WHAT TO PRODUCE: Could you copy exactly the lines from the one containing "és ha még egyszer" through the last line of the records below, and nothing else?

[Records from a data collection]
--
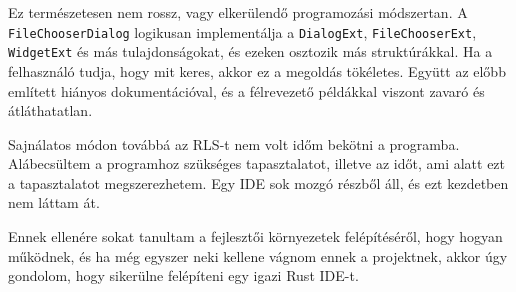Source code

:Ez természetesen nem rossz, vagy elkerülendő programozási módszertan.
A \texttt{File\-ChooserDialog} logikusan implementálja a \texttt{DialogExt}, \texttt{FileChooserExt},
\texttt{WidgetExt} és más tulajdonságokat, és ezeken osztozik más struktúrákkal.
Ha a felhasználó tudja, hogy mit keres, akkor ez a megoldás tökéletes.
Együtt az előbb említett hiányos dokumentációval, és a félrevezető példákkal viszont zavaró és átláthatatlan.

Sajnálatos módon továbbá az RLS-t nem volt időm bekötni a programba.
Alábecsültem a programhoz szükséges tapasztalatot, illetve az időt, ami alatt ezt a tapasztalatot megszerezhetem.
Egy IDE sok mozgó részből áll, és ezt kezdetben nem láttam át.

Ennek ellenére sokat tanultam a fejlesztői környezetek felépítéséről, hogy hogyan működnek,
és ha még egyszer neki kellene vágnom ennek a projektnek, akkor úgy gondolom,
hogy sikerülne felépíteni egy igazi Rust IDE-t.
--
THE COMPLETED TASK:
és ha még egyszer neki kellene vágnom ennek a projektnek, akkor úgy gondolom,
hogy sikerülne felépíteni egy igazi Rust IDE-t.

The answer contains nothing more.